[Dataset records]
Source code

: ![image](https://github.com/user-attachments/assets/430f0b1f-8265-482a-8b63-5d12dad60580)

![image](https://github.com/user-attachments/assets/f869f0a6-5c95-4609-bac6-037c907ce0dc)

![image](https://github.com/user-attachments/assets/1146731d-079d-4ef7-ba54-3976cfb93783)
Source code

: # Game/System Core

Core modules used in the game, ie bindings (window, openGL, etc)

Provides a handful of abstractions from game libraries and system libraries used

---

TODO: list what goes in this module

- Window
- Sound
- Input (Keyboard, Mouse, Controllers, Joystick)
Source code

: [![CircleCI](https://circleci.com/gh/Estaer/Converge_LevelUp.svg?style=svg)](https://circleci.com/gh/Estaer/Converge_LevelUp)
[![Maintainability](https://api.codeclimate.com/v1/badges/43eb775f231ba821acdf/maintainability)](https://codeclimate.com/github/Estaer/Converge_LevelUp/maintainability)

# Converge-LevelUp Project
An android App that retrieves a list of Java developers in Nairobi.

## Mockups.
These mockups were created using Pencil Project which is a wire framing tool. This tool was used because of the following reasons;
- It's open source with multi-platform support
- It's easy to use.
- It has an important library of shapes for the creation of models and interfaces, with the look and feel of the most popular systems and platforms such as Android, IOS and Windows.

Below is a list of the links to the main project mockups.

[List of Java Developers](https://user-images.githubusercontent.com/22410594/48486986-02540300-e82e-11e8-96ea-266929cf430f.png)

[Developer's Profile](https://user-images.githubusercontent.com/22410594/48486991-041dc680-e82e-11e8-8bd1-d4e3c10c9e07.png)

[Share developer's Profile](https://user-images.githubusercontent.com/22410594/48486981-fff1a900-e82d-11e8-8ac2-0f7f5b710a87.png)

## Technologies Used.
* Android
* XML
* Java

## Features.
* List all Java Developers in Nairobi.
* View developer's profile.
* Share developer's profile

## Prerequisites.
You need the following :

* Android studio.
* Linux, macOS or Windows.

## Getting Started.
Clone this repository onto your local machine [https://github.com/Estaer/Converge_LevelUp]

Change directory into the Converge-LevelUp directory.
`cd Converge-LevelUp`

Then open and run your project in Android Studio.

• What you will do: Of the entries listed above, reproduce only the lines starting at the line containing "An android App" and ending at the line containing "macOS or Windows.". Include both, exactly as they stand.

• Answer section:
An android App that retrieves a list of Java developers in Nairobi.

## Mockups.
These mockups were created using Pencil Project which is a wire framing tool. This tool was used because of the following reasons;
- It's open source with multi-platform support
- It's easy to use.
- It has an important library of shapes for the creation of models and interfaces, with the look and feel of the most popular systems and platforms such as Android, IOS and Windows.

Below is a list of the links to the main project mockups.

[List of Java Developers](https://user-images.githubusercontent.com/22410594/48486986-02540300-e82e-11e8-96ea-266929cf430f.png)

[Developer's Profile](https://user-images.githubusercontent.com/22410594/48486991-041dc680-e82e-11e8-8bd1-d4e3c10c9e07.png)

[Share developer's Profile](https://user-images.githubusercontent.com/22410594/48486981-fff1a900-e82d-11e8-8ac2-0f7f5b710a87.png)

## Technologies Used.
* Android
* XML
* Java

## Features.
* List all Java Developers in Nairobi.
* View developer's profile.
* Share developer's profile

## Prerequisites.
You need the following :

* Android studio.
* Linux, macOS or Windows.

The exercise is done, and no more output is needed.